Por eso es posible que a largo plazo, el desafío de la IA no sea tanto cómo redistribuir la riqueza sino cómo preservar puestos de trabajo en un mundo en el que la labor humana ya no se valora. Una propuesta es que la IA pague más de impuestos que la mano de obra, y otra (formulada hace poco por David Autor, economista del MIT) es usar los recursos estatales para orientar el desarrollo de la IA hacia una función de complemento, y no sustituto, de la labor humana.

Pero ninguna de estas ideas es prometedora.
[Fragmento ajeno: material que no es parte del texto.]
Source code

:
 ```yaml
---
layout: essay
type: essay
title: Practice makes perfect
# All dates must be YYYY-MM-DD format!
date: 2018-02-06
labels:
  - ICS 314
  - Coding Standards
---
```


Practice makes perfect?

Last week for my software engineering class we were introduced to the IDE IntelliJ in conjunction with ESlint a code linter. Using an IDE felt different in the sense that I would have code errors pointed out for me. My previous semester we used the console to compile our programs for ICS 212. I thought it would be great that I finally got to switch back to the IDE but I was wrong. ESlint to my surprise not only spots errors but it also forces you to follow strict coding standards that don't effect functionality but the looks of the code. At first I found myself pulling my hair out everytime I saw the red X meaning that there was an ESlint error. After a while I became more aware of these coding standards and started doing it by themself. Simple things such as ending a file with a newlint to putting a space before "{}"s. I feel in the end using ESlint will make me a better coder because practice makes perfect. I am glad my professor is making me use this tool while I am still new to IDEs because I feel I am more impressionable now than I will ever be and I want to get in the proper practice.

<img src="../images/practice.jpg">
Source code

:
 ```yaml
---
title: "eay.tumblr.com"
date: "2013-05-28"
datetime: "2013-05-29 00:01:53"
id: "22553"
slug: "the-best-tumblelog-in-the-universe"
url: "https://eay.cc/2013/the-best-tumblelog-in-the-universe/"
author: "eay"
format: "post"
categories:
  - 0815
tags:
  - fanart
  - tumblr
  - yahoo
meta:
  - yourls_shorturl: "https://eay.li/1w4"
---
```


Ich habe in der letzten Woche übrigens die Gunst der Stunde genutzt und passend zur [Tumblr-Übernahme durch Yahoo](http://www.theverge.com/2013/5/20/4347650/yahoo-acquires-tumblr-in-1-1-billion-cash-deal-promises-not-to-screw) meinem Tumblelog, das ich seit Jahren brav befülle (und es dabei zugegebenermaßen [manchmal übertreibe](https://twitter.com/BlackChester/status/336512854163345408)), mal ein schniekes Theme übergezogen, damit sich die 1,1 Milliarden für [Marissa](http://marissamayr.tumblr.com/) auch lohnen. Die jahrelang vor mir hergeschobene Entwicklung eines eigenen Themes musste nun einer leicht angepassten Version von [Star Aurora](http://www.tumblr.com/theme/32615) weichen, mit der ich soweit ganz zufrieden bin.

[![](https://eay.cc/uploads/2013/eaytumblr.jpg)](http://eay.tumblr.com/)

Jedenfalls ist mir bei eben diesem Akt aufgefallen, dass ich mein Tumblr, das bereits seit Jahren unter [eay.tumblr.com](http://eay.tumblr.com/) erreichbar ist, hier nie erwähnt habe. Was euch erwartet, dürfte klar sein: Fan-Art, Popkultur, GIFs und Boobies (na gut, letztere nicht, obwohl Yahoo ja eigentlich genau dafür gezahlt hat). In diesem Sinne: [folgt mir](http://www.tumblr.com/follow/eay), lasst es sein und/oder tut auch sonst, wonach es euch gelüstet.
Si la mejora futura de la productividad resultara tan grande como vaticinan los pronósticos más optimistas, entonces para que un eventual impuesto tuviera algún efecto tendría que ser altísimo. Además, es probable que las aplicaciones de IA actúen a la vez como complementos y como sustitutos, ya que las innovaciones tecnológicas suelen aumentar la productividad de algunos trabajadores y eliminar las tareas de otros. Que el Estado intervenga para subsidiar las aplicaciones complementarias (por ejemplo, algoritmos que ayuden a escribir o a programar) tanto puede conservar puestos de trabajo como eliminarlos.
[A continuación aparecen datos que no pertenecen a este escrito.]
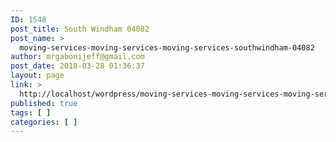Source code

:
 ```yaml
---
ID: 1548
post_title: South Windham 04082
post_name: >
  moving-services-moving-services-moving-services-southwindham-04082
author: mrgabonijeff@gmail.com
post_date: 2018-03-28 01:36:37
layout: page
link: >
  http://localhost/wordpress/moving-services-moving-services-moving-services-southwindham-04082/
published: true
tags: [ ]
categories: [ ]
---
```

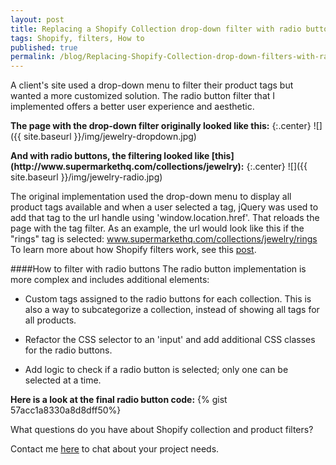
 ```yaml
---
layout: post
title: Replacing a Shopify Collection drop-down filter with radio buttons
tags: Shopify, filters, How to
published: true
permalink: /blog/Replacing-Shopify-Collection-drop-down-filters-with-radio-buttons
---
```


A client's site used a drop-down menu to filter their product tags but wanted a more customized solution. The radio button filter that I implemented offers a better user experience and aesthetic.

<p></p>

<strong>The page with the drop-down filter originally looked like this:</strong>
{:.center}
![]({{ site.baseurl }}/img/jewelry-dropdown.jpg)
<p></p>
<strong>And with radio buttons, the filtering looked like [this](http://www.supermarkethq.com/collections/jewelry):</strong>
{:.center}
![]({{ site.baseurl }}/img/jewelry-radio.jpg)

The original implementation used the drop-down menu to display all product tags available and when a user selected a tag, jQuery was used to add that tag to the url handle using 'window.location.href'. That reloads the page with the tag filter. As an example, the url would look like this if the "rings" tag is selected: www.supermarkethq.com/collections/jewelry/rings
To learn more about how Shopify filters work, see this [post](http://eriksilver.github.io/blog/How-to-work-with-Shopify-Collection-Filters-and-their-limitations).

####How to filter with radio buttons
The radio button implementation is more complex and includes additional elements:

* Custom tags assigned to the radio buttons for each collection. This is also a way to subcategorize a collection, instead of showing all tags for all products.

* Refactor the CSS selector to an 'input' and add additional CSS classes for the radio buttons.

* Add logic to check if a radio button is selected; only one can be selected at a time.

<strong>Here is a look at the final radio button code:</strong>
{% gist 57acc1a8330a8d8dff50%}

What questions do you have about Shopify collection and product filters?

Contact me [here](http://eriksilver.github.io/contact) to chat about your project needs.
Incluso si con impuestos y subsidios fuera posible mantener con vida puestos de trabajo menos productivos que sus sustitutos cibernéticos, sólo estaríamos postergando el día de la verdad. Cuando alguien obtiene autoestima del trabajo, es en parte porque cree que la sociedad valora eso que hace. Pero ya no podrá mantener la ilusión de que su trabajo importa cuando sea evidente que una máquina puede hacer lo mismo mejor y por menos costo. Cuando el automóvil desplazó al carruaje tirado por caballos, aunque los gobiernos hubieran protegido los empleos de quienes fabricaban fustas, alguien que hoy ocupara ese empleo no obtendría por ello mucha autoestima.
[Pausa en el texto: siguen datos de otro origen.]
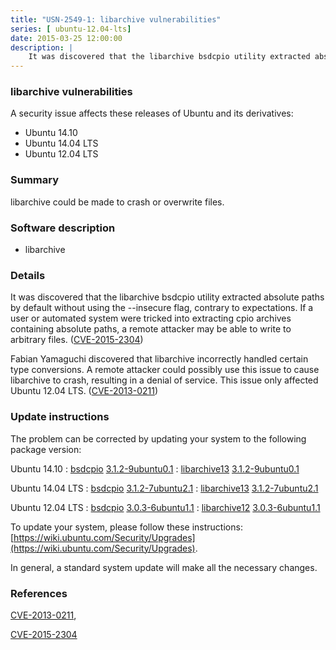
 ```yaml
---
title: "USN-2549-1: libarchive vulnerabilities"
series: [ ubuntu-12.04-lts]
date: 2015-03-25 12:00:00
description: |
    It was discovered that the libarchive bsdcpio utility extracted absolute paths by default without using the --insecure flag, contrary to expectations. If a user or automated system were tricked into extracting cpio archives containing absolute paths, a remote attacker may be able to write to arbitrary files. ([CVE-2015-2304](http://people.ubuntu.com/~ubuntu-security/cve/CVE-2015-2304))
--- 
```

 
 


### libarchive vulnerabilities

A security issue affects these releases of Ubuntu and its derivatives:

* Ubuntu 14.10
* Ubuntu 14.04 LTS
* Ubuntu 12.04 LTS

### Summary

libarchive could be made to crash or overwrite files. 

### Software description

* libarchive 

### Details

It was discovered that the libarchive bsdcpio utility extracted absolute paths by default without using the --insecure flag, contrary to expectations. If a user or automated system were tricked into extracting cpio archives containing absolute paths, a remote attacker may be able to write to arbitrary files. ([CVE-2015-2304](http://people.ubuntu.com/~ubuntu-security/cve/CVE-2015-2304))

Fabian Yamaguchi discovered that libarchive incorrectly handled certain type conversions. A remote attacker could possibly use this issue to cause libarchive to crash, resulting in a denial of service. This issue only affected Ubuntu 12.04 LTS. ([CVE-2013-0211](http://people.ubuntu.com/~ubuntu-security/cve/CVE-2013-0211)) 

### Update instructions

The problem can be corrected by updating your system to the following package version:

Ubuntu 14.10
 : [bsdcpio](https://launchpad.net/ubuntu/+source/libarchive) <span> [3.1.2-9ubuntu0.1](https://launchpad.net/ubuntu/+source/libarchive/3.1.2-9ubuntu0.1) </span> 
 : [libarchive13](https://launchpad.net/ubuntu/+source/libarchive) <span> [3.1.2-9ubuntu0.1](https://launchpad.net/ubuntu/+source/libarchive/3.1.2-9ubuntu0.1) </span> 

Ubuntu 14.04 LTS
 : [bsdcpio](https://launchpad.net/ubuntu/+source/libarchive) <span> [3.1.2-7ubuntu2.1](https://launchpad.net/ubuntu/+source/libarchive/3.1.2-7ubuntu2.1) </span> 
 : [libarchive13](https://launchpad.net/ubuntu/+source/libarchive) <span> [3.1.2-7ubuntu2.1](https://launchpad.net/ubuntu/+source/libarchive/3.1.2-7ubuntu2.1) </span> 

Ubuntu 12.04 LTS
 : [bsdcpio](https://launchpad.net/ubuntu/+source/libarchive) <span> [3.0.3-6ubuntu1.1](https://launchpad.net/ubuntu/+source/libarchive/3.0.3-6ubuntu1.1) </span> 
 : [libarchive12](https://launchpad.net/ubuntu/+source/libarchive) <span> [3.0.3-6ubuntu1.1](https://launchpad.net/ubuntu/+source/libarchive/3.0.3-6ubuntu1.1) </span> 

To update your system, please follow these instructions: [https://wiki.ubuntu.com/Security/Upgrades](https://wiki.ubuntu.com/Security/Upgrades).

In general, a standard system update will make all the necessary changes. 

### References

 
 [CVE-2013-0211](http://people.ubuntu.com/~ubuntu-security/cve/CVE-2013-0211), 

 [CVE-2015-2304](http://people.ubuntu.com/~ubuntu-security/cve/CVE-2015-2304)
Incluso si a largo plazo la humanidad consigue adaptarse a una vida de ocio, si se cumplen los pronósticos más optimistas sobre el aumento de productividad, a corto plazo habrá grandes alteraciones en los mercados de trabajo, similares al efecto que tuvo el shock de China. Estamos hablando de un nivel sustancial de desempleo (que para muchos será permanente). Eso generará desengaño y alienación a gran escala, y no habrá red de seguridad social lo bastante generosa para proteger a los individuos de los problemas de salud mental y a la sociedad de la agitación política resultantes.